3:00 pm, May 12, 2008

 
Blogger Unknown said...

Jeff’s analysis is largely spot on in my view. The party has atrophied and Welsh society has changed drastically in the last two decades. Add in the impetus toward partisan dealignment caused by devolution and Labour in Wales has to face up to possible meltdown two years Thursday. We will not make the party face up to the scale of its’ problems without stating them bluntly, but I think Luke is right to keep the focus off individual party employees. There are clearly very serious issues within Transport House, and on a strategic level priorities need to be set that take account of both straightened circumstances and the potential vulnerability of so many seats.
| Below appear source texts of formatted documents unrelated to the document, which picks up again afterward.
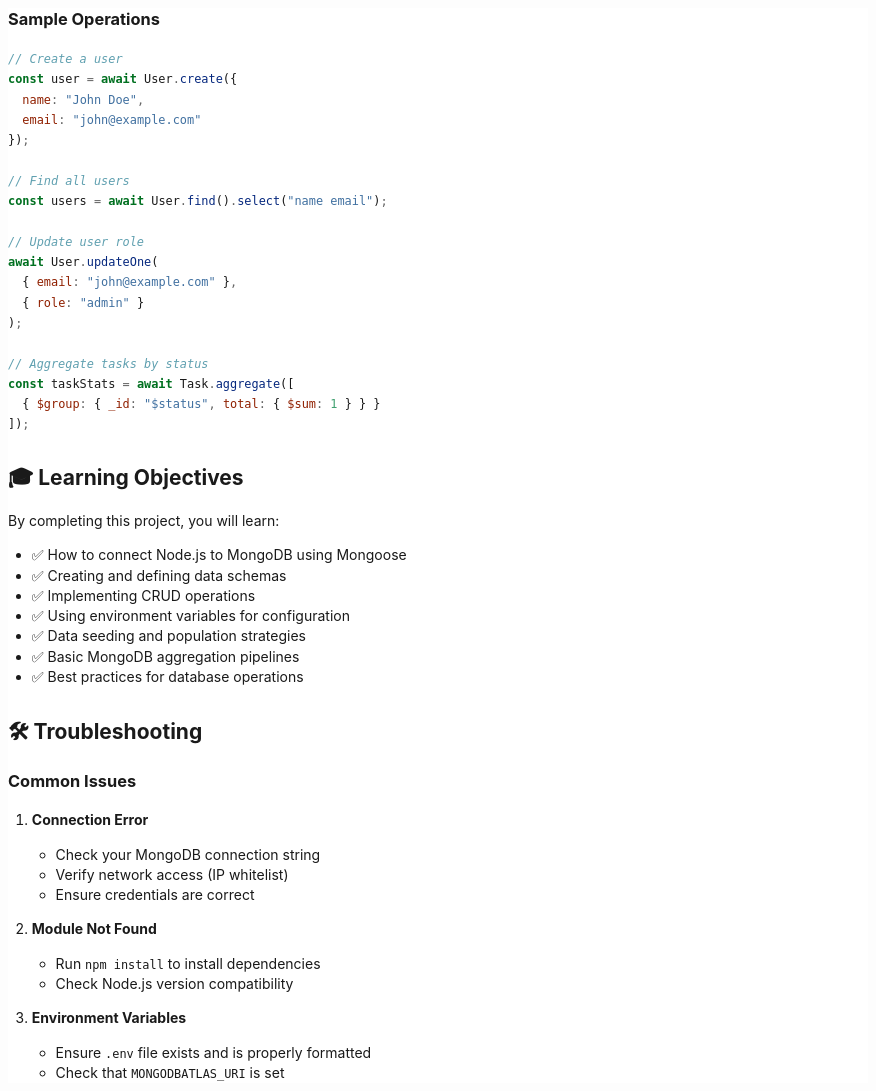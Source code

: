 ### Sample Operations

```javascript
// Create a user
const user = await User.create({
  name: "John Doe",
  email: "john@example.com"
});

// Find all users
const users = await User.find().select("name email");

// Update user role
await User.updateOne(
  { email: "john@example.com" },
  { role: "admin" }
);

// Aggregate tasks by status
const taskStats = await Task.aggregate([
  { $group: { _id: "$status", total: { $sum: 1 } } }
]);
```

## 🎓 Learning Objectives

By completing this project, you will learn:

- ✅ How to connect Node.js to MongoDB using Mongoose
- ✅ Creating and defining data schemas
- ✅ Implementing CRUD operations
- ✅ Using environment variables for configuration
- ✅ Data seeding and population strategies
- ✅ Basic MongoDB aggregation pipelines
- ✅ Best practices for database operations

## 🛠️ Troubleshooting

### Common Issues

1. **Connection Error**
   - Check your MongoDB connection string
   - Verify network access (IP whitelist)
   - Ensure credentials are correct

2. **Module Not Found**
   - Run `npm install` to install dependencies
   - Check Node.js version compatibility

3. **Environment Variables**
   - Ensure `.env` file exists and is properly formatted
   - Check that `MONGODBATLAS_URI` is set
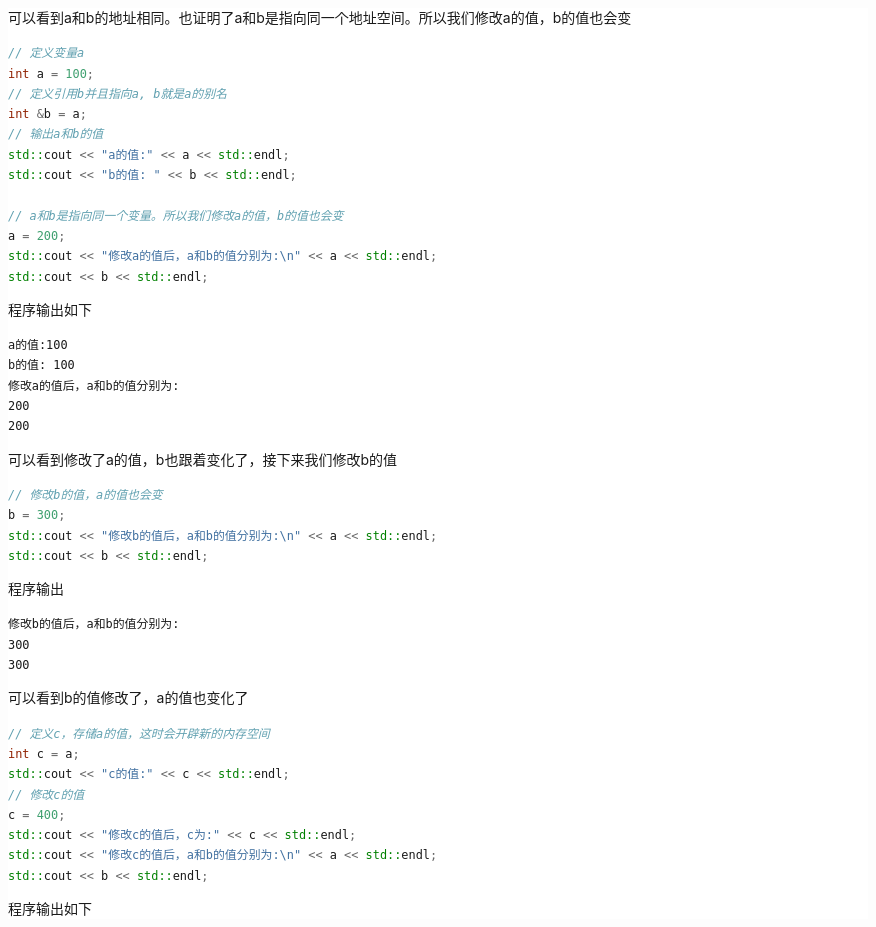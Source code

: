 可以看到a和b的地址相同。也证明了a和b是指向同一个地址空间。所以我们修改a的值，b的值也会变

``` cpp
// 定义变量a
int a = 100;
// 定义引用b并且指向a, b就是a的别名
int &b = a;
// 输出a和b的值
std::cout << "a的值:" << a << std::endl;
std::cout << "b的值: " << b << std::endl;

// a和b是指向同一个变量。所以我们修改a的值，b的值也会变
a = 200;
std::cout << "修改a的值后，a和b的值分别为:\n" << a << std::endl;
std::cout << b << std::endl;
```

程序输出如下

``` bash
a的值:100
b的值: 100
修改a的值后，a和b的值分别为:
200
200
```

可以看到修改了a的值，b也跟着变化了，接下来我们修改b的值

``` cpp
// 修改b的值，a的值也会变
b = 300;
std::cout << "修改b的值后，a和b的值分别为:\n" << a << std::endl;
std::cout << b << std::endl;
```

程序输出

``` bash
修改b的值后，a和b的值分别为:
300
300
```

可以看到b的值修改了，a的值也变化了

``` cpp
// 定义c，存储a的值，这时会开辟新的内存空间
int c = a;
std::cout << "c的值:" << c << std::endl;
// 修改c的值
c = 400;
std::cout << "修改c的值后，c为:" << c << std::endl;
std::cout << "修改c的值后，a和b的值分别为:\n" << a << std::endl;
std::cout << b << std::endl;
```

程序输出如下
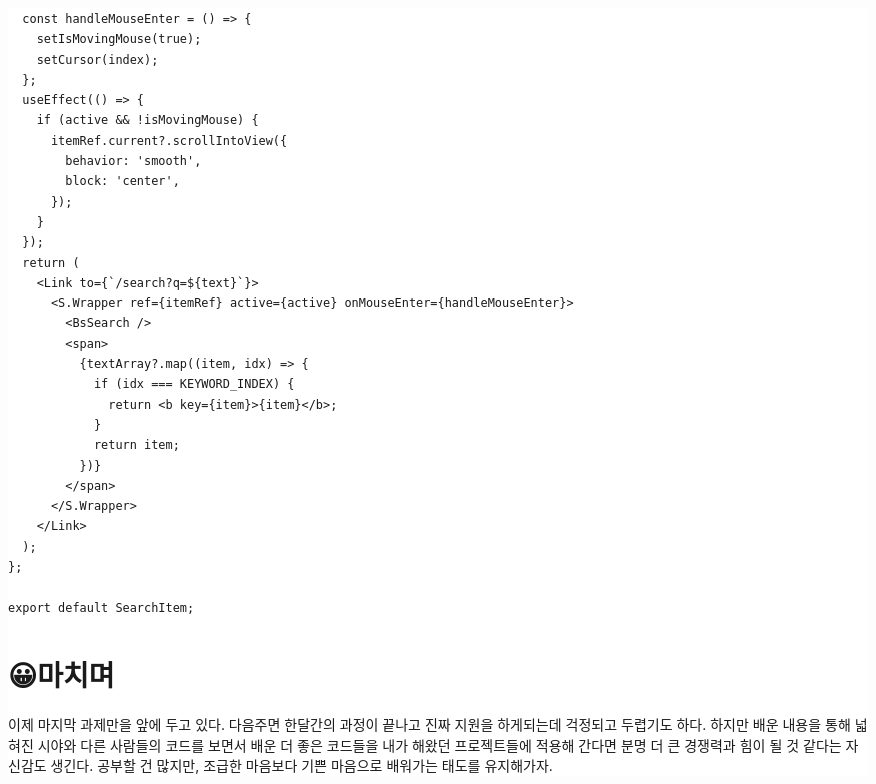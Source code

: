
 ```tsx
  const handleMouseEnter = () => {
    setIsMovingMouse(true);
    setCursor(index);
  };
  useEffect(() => {
    if (active && !isMovingMouse) {
      itemRef.current?.scrollIntoView({
        behavior: 'smooth',
        block: 'center',
      });
    }
  });
  return (
    <Link to={`/search?q=${text}`}>
      <S.Wrapper ref={itemRef} active={active} onMouseEnter={handleMouseEnter}>
        <BsSearch />
        <span>
          {textArray?.map((item, idx) => {
            if (idx === KEYWORD_INDEX) {
              return <b key={item}>{item}</b>;
            }
            return item;
          })}
        </span>
      </S.Wrapper>
    </Link>
  );
};

export default SearchItem;

```





# 😀마치며

이제 마지막 과제만을 앞에 두고 있다. 다음주면 한달간의 과정이 끝나고 진짜 지원을 하게되는데 걱정되고 두렵기도 하다. 하지만 배운 내용을 통해 넓혀진 시야와 다른 사람들의 코드를 보면서 배운 더 좋은 코드들을 내가 해왔던 프로젝트들에 적용해 간다면 분명 더 큰 경쟁력과 힘이 될 것 같다는 자신감도 생긴다. 공부할 건 많지만, 조급한 마음보다 기쁜 마음으로 배워가는 태도를 유지해가자.

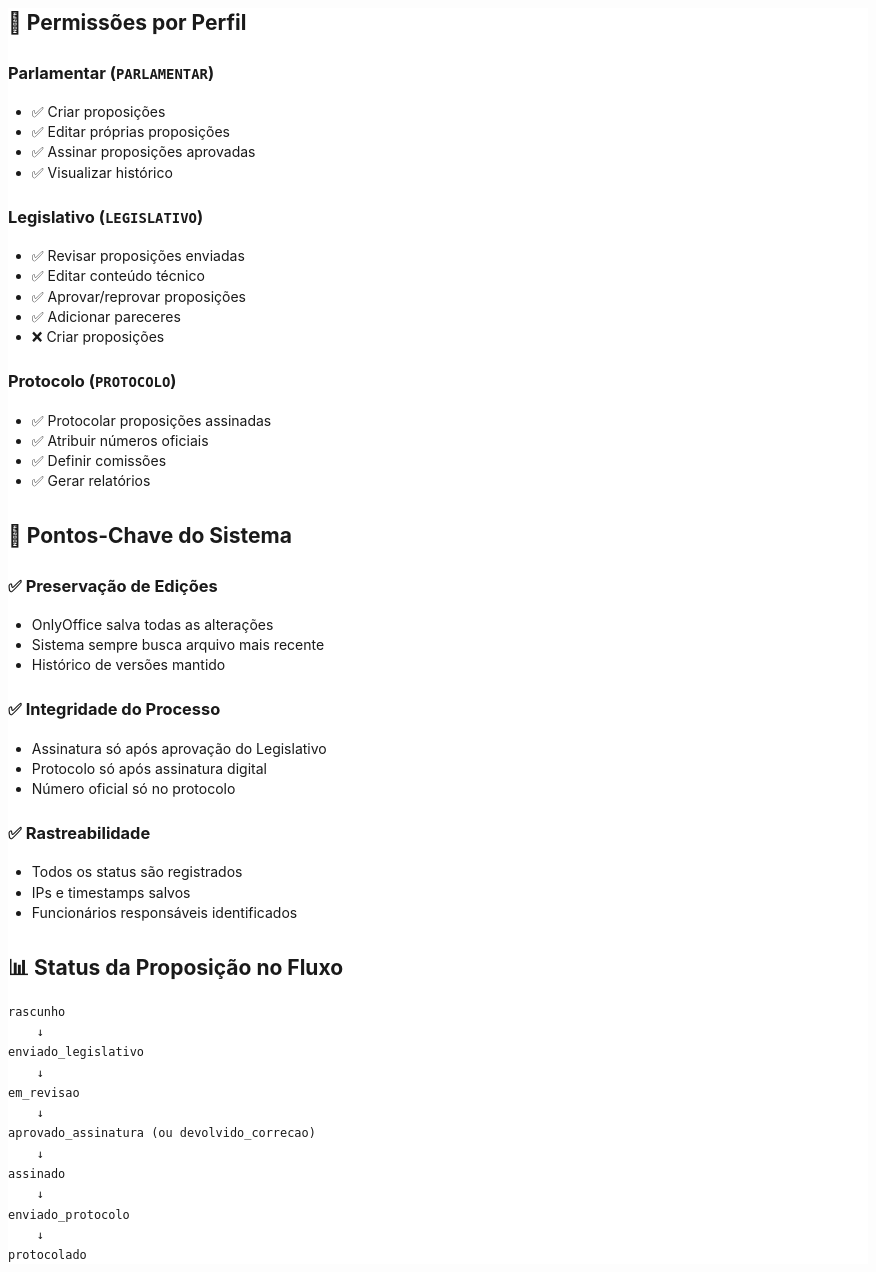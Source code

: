## 🔐 Permissões por Perfil

### **Parlamentar** (`PARLAMENTAR`)
- ✅ Criar proposições
- ✅ Editar próprias proposições
- ✅ Assinar proposições aprovadas
- ✅ Visualizar histórico

### **Legislativo** (`LEGISLATIVO`)
- ✅ Revisar proposições enviadas
- ✅ Editar conteúdo técnico
- ✅ Aprovar/reprovar proposições
- ✅ Adicionar pareceres
- ❌ Criar proposições

### **Protocolo** (`PROTOCOLO`)
- ✅ Protocolar proposições assinadas
- ✅ Atribuir números oficiais
- ✅ Definir comissões
- ✅ Gerar relatórios

## 🎯 Pontos-Chave do Sistema

### ✅ **Preservação de Edições**
- OnlyOffice salva todas as alterações
- Sistema sempre busca arquivo mais recente
- Histórico de versões mantido

### ✅ **Integridade do Processo**
- Assinatura só após aprovação do Legislativo
- Protocolo só após assinatura digital
- Número oficial só no protocolo

### ✅ **Rastreabilidade**
- Todos os status são registrados
- IPs e timestamps salvos
- Funcionários responsáveis identificados

## 📊 Status da Proposição no Fluxo

```
rascunho
    ↓
enviado_legislativo
    ↓
em_revisao
    ↓
aprovado_assinatura (ou devolvido_correcao)
    ↓
assinado
    ↓
enviado_protocolo
    ↓
protocolado
```
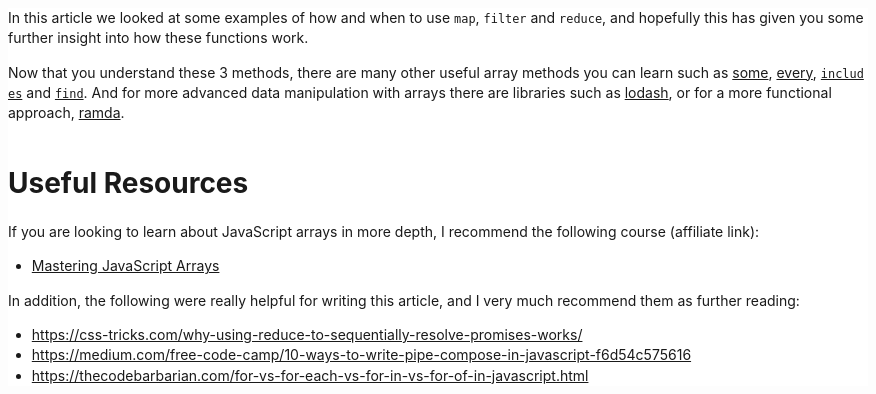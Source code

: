 In this article we looked at some examples of how and when to use `map`, `filter` and `reduce`, and hopefully this has given you some further insight into how these functions work. 

Now that you understand these 3 methods, there are many other useful array methods you can learn such as [some](https://developer.mozilla.org/en-US/docs/Web/JavaScript/Reference/Global_Objects/Array/some), [every](https://developer.mozilla.org/en-US/docs/Web/JavaScript/Reference/Global_Objects/Array/every), [`includes`](https://developer.mozilla.org/en-US/docs/Web/JavaScript/Reference/Global_Objects/Array/includes) and [`find`](https://developer.mozilla.org/en-US/docs/Web/JavaScript/Reference/Global_Objects/Array/find). And for more advanced data manipulation with arrays there are libraries such as [lodash](https://lodash.com/), or for a more functional approach, [ramda](https://ramdajs.com/).

# Useful Resources

If you are looking to learn about JavaScript arrays in more depth, I recommend the following course (affiliate link):

* [Mastering JavaScript Arrays](https://click.linksynergy.com/link?id=5FPU6FRy5w4&offerid=507388.2497482&type=2&murl=https%3A%2F%2Fwww.udemy.com%2Fcourse%2Fmastering-javascript-arrays%2F)

In addition, the following were really helpful for writing this article, and I very much recommend them as further reading:

* <https://css-tricks.com/why-using-reduce-to-sequentially-resolve-promises-works/>
* <https://medium.com/free-code-camp/10-ways-to-write-pipe-compose-in-javascript-f6d54c575616>
* <https://thecodebarbarian.com/for-vs-for-each-vs-for-in-vs-for-of-in-javascript.html>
I can’t see Cardiff North being given up while Rhodri remains in ultimate charge, but whoever succeeds him next year will give it much less attention. Huw Lewis has set out some interesting, if slightly implausible given the party’s present financial position, ideas which at least give evidence that he sees the need to change the culture and is thinking along positive lines. Andrew Davies appears to have the weight of Unite behind him and clearly has his own agenda for the Party but has chosen to keep it to himself for now. Carwyn Jones is known to be keen on appealing to ‘Welsh Wales’ (Ceredigion, Gwynedd, Carmarthenshire, Pontcanna). These are all areas Labour has already lost to the nationalists, with whom the party is of course in a cosy coalition government committed to a referendum on primary law making powers by 2011.